[Dataset entries]
◇ ◇ ◇ ◇ ◇ ◇ ◇

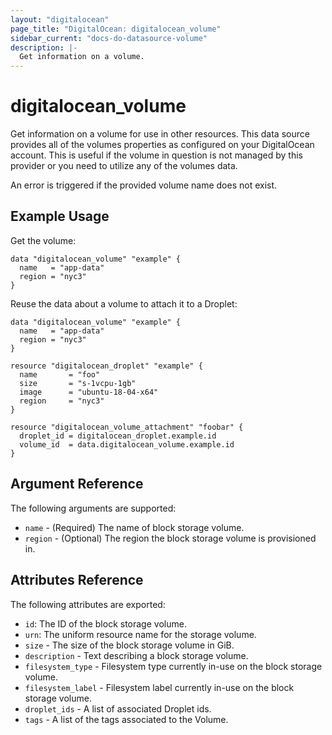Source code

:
 ```yaml
---
layout: "digitalocean"
page_title: "DigitalOcean: digitalocean_volume"
sidebar_current: "docs-do-datasource-volume"
description: |-
  Get information on a volume.
---
```


# digitalocean_volume

Get information on a volume for use in other resources. This data source provides
all of the volumes properties as configured on your DigitalOcean account. This is
useful if the volume in question is not managed by this provider or you need to utilize
any of the volumes data.

An error is triggered if the provided volume name does not exist.

## Example Usage

Get the volume:

```hcl
data "digitalocean_volume" "example" {
  name   = "app-data"
  region = "nyc3"
}
```

Reuse the data about a volume to attach it to a Droplet:

```hcl
data "digitalocean_volume" "example" {
  name   = "app-data"
  region = "nyc3"
}

resource "digitalocean_droplet" "example" {
  name       = "foo"
  size       = "s-1vcpu-1gb"
  image      = "ubuntu-18-04-x64"
  region     = "nyc3"
}

resource "digitalocean_volume_attachment" "foobar" {
  droplet_id = digitalocean_droplet.example.id
  volume_id  = data.digitalocean_volume.example.id
}
```

## Argument Reference

The following arguments are supported:

* `name` - (Required) The name of block storage volume.
* `region` - (Optional) The region the block storage volume is provisioned in.

## Attributes Reference

The following attributes are exported:

* `id`: The ID of the block storage volume.
* `urn`: The uniform resource name for the storage volume.
* `size` - The size of the block storage volume in GiB.
* `description` - Text describing a block storage volume.
* `filesystem_type` - Filesystem type currently in-use on the block storage volume.
* `filesystem_label` - Filesystem label currently in-use on the block storage volume.
* `droplet_ids` - A list of associated Droplet ids.
* `tags` - A list of the tags associated to the Volume.
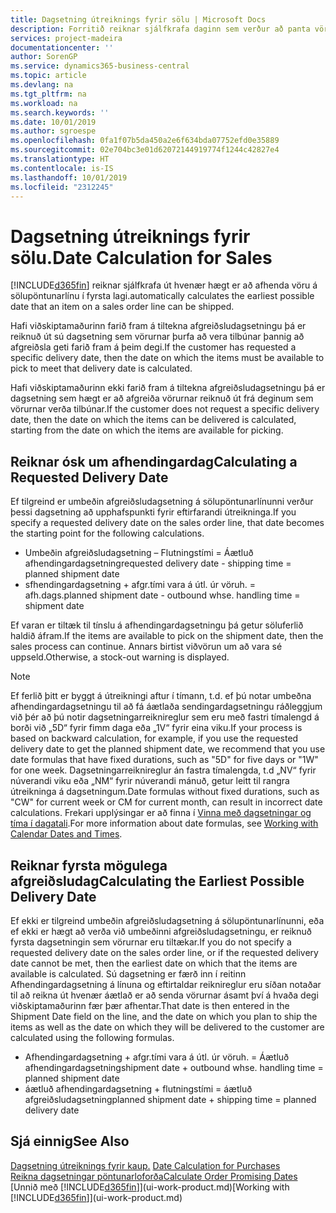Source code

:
 ```yaml
---
title: Dagsetning útreiknings fyrir sölu | Microsoft Docs
description: Forritið reiknar sjálfkrafa daginn sem verður að panta vöru svo hún sé til í birgðum á tilteknum degi. Þetta er dagsetningin sem vænta má þess að vara sem pöntuð er á tilteknum degi verði tiltæk til tínslu.
services: project-madeira
documentationcenter: ''
author: SorenGP
ms.service: dynamics365-business-central
ms.topic: article
ms.devlang: na
ms.tgt_pltfrm: na
ms.workload: na
ms.search.keywords: ''
ms.date: 10/01/2019
ms.author: sgroespe
ms.openlocfilehash: 0fa1f07b5da450a2e6f634bda07752efd0e35889
ms.sourcegitcommit: 02e704bc3e01d62072144919774f1244c42827e4
ms.translationtype: HT
ms.contentlocale: is-IS
ms.lasthandoff: 10/01/2019
ms.locfileid: "2312245"
---
```

# <a name="date-calculation-for-sales"></a><span data-ttu-id="1a89b-104">Dagsetning útreiknings fyrir sölu.</span><span class="sxs-lookup"><span data-stu-id="1a89b-104">Date Calculation for Sales</span></span>
[!INCLUDE[d365fin](includes/d365fin_md.md)] <span data-ttu-id="1a89b-105">reiknar sjálfkrafa út hvenær hægt er að afhenda vöru á sölupöntunarlínu í fyrsta lagi.</span><span class="sxs-lookup"><span data-stu-id="1a89b-105">automatically calculates the earliest possible date that an item on a sales order line can be shipped.</span></span>

<span data-ttu-id="1a89b-106">Hafi viðskiptamaðurinn farið fram á tiltekna afgreiðsludagsetningu þá er reiknuð út sú dagsetning sem vörurnar þurfa að vera tilbúnar þannig að afgreiðsla geti farið fram á þeim degi.</span><span class="sxs-lookup"><span data-stu-id="1a89b-106">If the customer has requested a specific delivery date, then the date on which the items must be available to pick to meet that delivery date is calculated.</span></span>

<span data-ttu-id="1a89b-107">Hafi viðskiptamaðurinn ekki farið fram á tiltekna afgreiðsludagsetningu þá er dagsetning sem hægt er að afgreiða vörurnar reiknuð út frá deginum sem vörurnar verða tilbúnar.</span><span class="sxs-lookup"><span data-stu-id="1a89b-107">If the customer does not request a specific delivery date, then the date on which the items can be delivered is calculated, starting from the date on which the items are available for picking.</span></span>

## <a name="calculating-a-requested-delivery-date"></a><span data-ttu-id="1a89b-108">Reiknar ósk um afhendingardag</span><span class="sxs-lookup"><span data-stu-id="1a89b-108">Calculating a Requested Delivery Date</span></span>
<span data-ttu-id="1a89b-109">Ef tilgreind er umbeðin afgreiðsludagsetning á sölupöntunarlínunni verður þessi dagsetning að upphafspunkti fyrir eftirfarandi útreikninga.</span><span class="sxs-lookup"><span data-stu-id="1a89b-109">If you specify a requested delivery date on the sales order line, that date becomes the starting point for the following calculations.</span></span>

- <span data-ttu-id="1a89b-110">Umbeðin afgreiðsludagsetning – Flutningstími = Áætluð afhendingardagsetning</span><span class="sxs-lookup"><span data-stu-id="1a89b-110">requested delivery date - shipping time = planned shipment date</span></span>
- <span data-ttu-id="1a89b-111">sfhendingardagsetning + afgr.tími vara á útl. úr vöruh. = afh.dags.</span><span class="sxs-lookup"><span data-stu-id="1a89b-111">planned shipment date - outbound whse. handling time = shipment date</span></span>

<span data-ttu-id="1a89b-112">Ef varan er tiltæk til tínslu á afhendingardagsetningu þá getur söluferlið haldið áfram.</span><span class="sxs-lookup"><span data-stu-id="1a89b-112">If the items are available to pick on the shipment date, then the sales process can continue.</span></span> <span data-ttu-id="1a89b-113">Annars birtist viðvörun um að vara sé uppseld.</span><span class="sxs-lookup"><span data-stu-id="1a89b-113">Otherwise, a stock-out warning is displayed.</span></span>

> [!Note]
> <span data-ttu-id="1a89b-114">Ef ferlið þitt er byggt á útreikningi aftur í tímann, t.d. ef þú notar umbeðna afhendingardagsetningu til að fá áætlaða sendingardagsetningu ráðleggjum við þér að þú notir dagsetningarreiknireglur sem eru með fastri tímalengd á borði við „5D“ fyrir fimm daga eða „1V“ fyrir eina viku.</span><span class="sxs-lookup"><span data-stu-id="1a89b-114">If your process is based on backward calculation, for example, if you use the requested delivery date to get the planned shipment date, we recommend that you use date formulas that have fixed durations, such as "5D" for five days or "1W" for one week.</span></span> <span data-ttu-id="1a89b-115">Dagsetningarreiknireglur án fastra tímalengda, t.d „NV“ fyrir núverandi viku eða „NM“ fyrir núverandi mánuð, getur leitt til rangra útreikninga á dagsetningum.</span><span class="sxs-lookup"><span data-stu-id="1a89b-115">Date formulas without fixed durations, such as "CW" for current week or CM for current month, can result in incorrect date calculations.</span></span> <span data-ttu-id="1a89b-116">Frekari upplýsingar er að finna í [Vinna með dagsetningar og tíma í dagatali](ui-enter-date-ranges.md).</span><span class="sxs-lookup"><span data-stu-id="1a89b-116">For more information about date formulas, see [Working with Calendar Dates and Times](ui-enter-date-ranges.md).</span></span>

## <a name="calculating-the-earliest-possible-delivery-date"></a><span data-ttu-id="1a89b-117">Reiknar fyrsta mögulega afgreiðsludag</span><span class="sxs-lookup"><span data-stu-id="1a89b-117">Calculating the Earliest Possible Delivery Date</span></span>
<span data-ttu-id="1a89b-118">Ef ekki er tilgreind umbeðin afgreiðsludagsetning á sölupöntunarlínunni, eða ef ekki er hægt að verða við umbeðinni afgreiðsludagsetningu, er reiknuð fyrsta dagsetningin sem vörurnar eru tiltækar.</span><span class="sxs-lookup"><span data-stu-id="1a89b-118">If you do not specify a requested delivery date on the sales order line, or if the requested delivery date cannot be met, then the earliest date on which that the items are available is calculated.</span></span> <span data-ttu-id="1a89b-119">Sú dagsetning er færð inn í reitinn Afhendingardagsetning á línuna og eftirtaldar reiknireglur eru síðan notaðar til að reikna út hvenær áætlað er að senda vörurnar ásamt því á hvaða degi viðskiptamaðurinn fær þær afhentar.</span><span class="sxs-lookup"><span data-stu-id="1a89b-119">That date is then entered in the Shipment Date field on the line, and the date on which you plan to ship the items as well as the date on which they will be delivered to the customer are calculated using the following formulas.</span></span>

- <span data-ttu-id="1a89b-120">Afhendingardagsetning + afgr.tími vara á útl. úr vöruh. = Áætluð afhendingardagsetning</span><span class="sxs-lookup"><span data-stu-id="1a89b-120">shipment date + outbound whse. handling time = planned shipment date</span></span>
- <span data-ttu-id="1a89b-121">áætluð afhendingardagsetning + flutningstími = áætluð afgreiðsludagsetning</span><span class="sxs-lookup"><span data-stu-id="1a89b-121">planned shipment date + shipping time = planned delivery date</span></span>


## <a name="see-also"></a><span data-ttu-id="1a89b-122">Sjá einnig</span><span class="sxs-lookup"><span data-stu-id="1a89b-122">See Also</span></span>  
 <span data-ttu-id="1a89b-123">[Dagsetning útreiknings fyrir kaup.](purchasing-date-calculation-for-purchases.md) </span><span class="sxs-lookup"><span data-stu-id="1a89b-123">[Date Calculation for Purchases](purchasing-date-calculation-for-purchases.md) </span></span>  
 [<span data-ttu-id="1a89b-124">Reikna dagsetningar pöntunarloforða</span><span class="sxs-lookup"><span data-stu-id="1a89b-124">Calculate Order Promising Dates</span></span>](sales-how-to-calculate-order-promising-dates.md)  
 <span data-ttu-id="1a89b-125">[Unnið með [!INCLUDE[d365fin](includes/d365fin_md.md)]](ui-work-product.md)</span><span class="sxs-lookup"><span data-stu-id="1a89b-125">[Working with [!INCLUDE[d365fin](includes/d365fin_md.md)]](ui-work-product.md)</span></span>
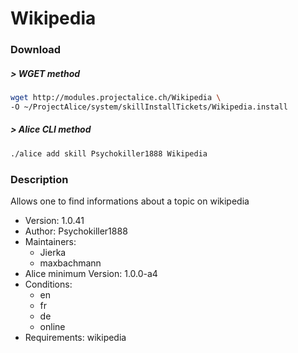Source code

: # Wikipedia

### Download

##### > WGET method
```bash
wget http://modules.projectalice.ch/Wikipedia \
-O ~/ProjectAlice/system/skillInstallTickets/Wikipedia.install
```

##### > Alice CLI method
```bash
./alice add skill Psychokiller1888 Wikipedia
```

### Description
Allows one to find informations about a topic on wikipedia

- Version: 1.0.41
- Author: Psychokiller1888
- Maintainers:
    - Jierka
    - maxbachmann
- Alice minimum Version: 1.0.0-a4
- Conditions:
  - en
  - fr
  - de
  - online
- Requirements: wikipedia
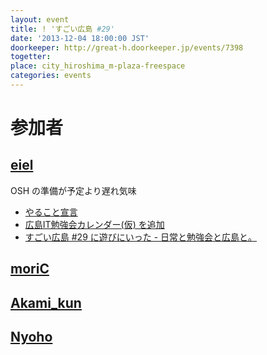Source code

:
 ```yaml
---
layout: event
title: ! 'すごい広島 #29'
date: '2013-12-04 18:00:00 JST'
doorkeeper: http://great-h.doorkeeper.jp/events/7398
togetter:
place: city_hiroshima_m-plaza-freespace
categories: events
---
```


# 参加者


## [eiel](https://github.com/eiel)

OSH の準備が予定より遅れ気味

* [やること宣言](https://github.com/great-h/great-h.github.io/issues/449)
* [広島IT勉強会カレンダー(仮) を追加](https://github.com/great-h/great-h.github.io/pull/452)
* [すごい広島 #29 に遊びにいった - 日常と勉強会と広島と。](http://eielh-life.tumblr.com/post/68989513891/29)


## [moriC](https://github.com/moriC)


## [Akami_kun](http://twitter.com/Akami_kun)


## [Nyoho](https://github.com/Nyoho)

◇ ◇ ◇ ◇ ◇ ◇ ◇

Work required: In the records, which lines mention the word "Version"? Copy those lines.

Your response:
- Version: 1.0.41
- Alice minimum Version: 1.0.0-a4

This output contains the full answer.